Problem to work on —
The expected output is every entry, repeated exactly.

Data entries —
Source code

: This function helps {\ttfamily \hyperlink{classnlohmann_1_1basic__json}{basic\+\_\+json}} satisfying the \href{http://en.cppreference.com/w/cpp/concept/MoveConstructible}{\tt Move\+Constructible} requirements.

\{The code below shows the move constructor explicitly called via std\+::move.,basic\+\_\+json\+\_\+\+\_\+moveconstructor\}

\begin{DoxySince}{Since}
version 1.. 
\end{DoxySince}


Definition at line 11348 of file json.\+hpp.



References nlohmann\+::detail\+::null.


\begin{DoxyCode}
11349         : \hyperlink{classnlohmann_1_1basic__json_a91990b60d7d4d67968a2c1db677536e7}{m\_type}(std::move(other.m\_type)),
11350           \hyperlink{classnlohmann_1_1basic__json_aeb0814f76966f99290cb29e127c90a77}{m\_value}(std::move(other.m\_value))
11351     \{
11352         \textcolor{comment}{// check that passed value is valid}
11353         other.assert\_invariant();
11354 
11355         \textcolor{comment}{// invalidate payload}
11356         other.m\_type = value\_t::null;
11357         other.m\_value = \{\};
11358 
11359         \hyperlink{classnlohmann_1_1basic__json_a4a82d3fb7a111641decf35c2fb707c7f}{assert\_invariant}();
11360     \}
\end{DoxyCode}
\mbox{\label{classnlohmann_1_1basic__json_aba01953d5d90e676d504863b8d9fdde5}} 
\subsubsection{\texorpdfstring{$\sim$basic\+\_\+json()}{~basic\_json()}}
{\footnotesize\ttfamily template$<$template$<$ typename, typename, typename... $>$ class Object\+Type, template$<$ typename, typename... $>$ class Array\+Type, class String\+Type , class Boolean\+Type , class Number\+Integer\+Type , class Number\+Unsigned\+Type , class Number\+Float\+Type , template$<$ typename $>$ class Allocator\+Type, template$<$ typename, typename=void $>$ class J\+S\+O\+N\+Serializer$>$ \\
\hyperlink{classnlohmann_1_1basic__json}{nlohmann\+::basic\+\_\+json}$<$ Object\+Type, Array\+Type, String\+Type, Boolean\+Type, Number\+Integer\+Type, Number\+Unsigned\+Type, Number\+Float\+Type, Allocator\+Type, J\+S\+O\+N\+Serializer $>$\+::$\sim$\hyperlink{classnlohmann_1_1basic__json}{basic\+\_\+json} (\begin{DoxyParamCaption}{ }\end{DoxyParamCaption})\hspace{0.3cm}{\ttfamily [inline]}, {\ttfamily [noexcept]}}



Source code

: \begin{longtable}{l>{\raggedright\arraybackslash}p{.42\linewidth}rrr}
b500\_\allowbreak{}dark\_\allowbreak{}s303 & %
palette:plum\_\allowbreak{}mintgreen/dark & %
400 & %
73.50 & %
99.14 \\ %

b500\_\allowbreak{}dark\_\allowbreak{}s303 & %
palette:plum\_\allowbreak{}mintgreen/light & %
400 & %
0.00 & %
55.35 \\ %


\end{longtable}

Expected answer —
Source code

: This function helps {\ttfamily \hyperlink{classnlohmann_1_1basic__json}{basic\+\_\+json}} satisfying the \href{http://en.cppreference.com/w/cpp/concept/MoveConstructible}{\tt Move\+Constructible} requirements.

\{The code below shows the move constructor explicitly called via std\+::move.,basic\+\_\+json\+\_\+\+\_\+moveconstructor\}

\begin{DoxySince}{Since}
version 1.. 
\end{DoxySince}


Definition at line 11348 of file json.\+hpp.



References nlohmann\+::detail\+::null.


\begin{DoxyCode}
11349         : \hyperlink{classnlohmann_1_1basic__json_a91990b60d7d4d67968a2c1db677536e7}{m\_type}(std::move(other.m\_type)),
11350           \hyperlink{classnlohmann_1_1basic__json_aeb0814f76966f99290cb29e127c90a77}{m\_value}(std::move(other.m\_value))
11351     \{
11352         \textcolor{comment}{// check that passed value is valid}
11353         other.assert\_invariant();
11354 
11355         \textcolor{comment}{// invalidate payload}
11356         other.m\_type = value\_t::null;
11357         other.m\_value = \{\};
11358 
11359         \hyperlink{classnlohmann_1_1basic__json_a4a82d3fb7a111641decf35c2fb707c7f}{assert\_invariant}();
11360     \}
\end{DoxyCode}
\mbox{\label{classnlohmann_1_1basic__json_aba01953d5d90e676d504863b8d9fdde5}} 
\subsubsection{\texorpdfstring{$\sim$basic\+\_\+json()}{~basic\_json()}}
{\footnotesize\ttfamily template$<$template$<$ typename, typename, typename... $>$ class Object\+Type, template$<$ typename, typename... $>$ class Array\+Type, class String\+Type , class Boolean\+Type , class Number\+Integer\+Type , class Number\+Unsigned\+Type , class Number\+Float\+Type , template$<$ typename $>$ class Allocator\+Type, template$<$ typename, typename=void $>$ class J\+S\+O\+N\+Serializer$>$ \\
\hyperlink{classnlohmann_1_1basic__json}{nlohmann\+::basic\+\_\+json}$<$ Object\+Type, Array\+Type, String\+Type, Boolean\+Type, Number\+Integer\+Type, Number\+Unsigned\+Type, Number\+Float\+Type, Allocator\+Type, J\+S\+O\+N\+Serializer $>$\+::$\sim$\hyperlink{classnlohmann_1_1basic__json}{basic\+\_\+json} (\begin{DoxyParamCaption}{ }\end{DoxyParamCaption})\hspace{0.3cm}{\ttfamily [inline]}, {\ttfamily [noexcept]}}



Source code

: \begin{longtable}{l>{\raggedright\arraybackslash}p{.42\linewidth}rrr}
b500\_\allowbreak{}dark\_\allowbreak{}s303 & %
palette:plum\_\allowbreak{}mintgreen/dark & %
400 & %
73.50 & %
99.14 \\ %

b500\_\allowbreak{}dark\_\allowbreak{}s303 & %
palette:plum\_\allowbreak{}mintgreen/light & %
400 & %
0.00 & %
55.35 \\ %


\end{longtable}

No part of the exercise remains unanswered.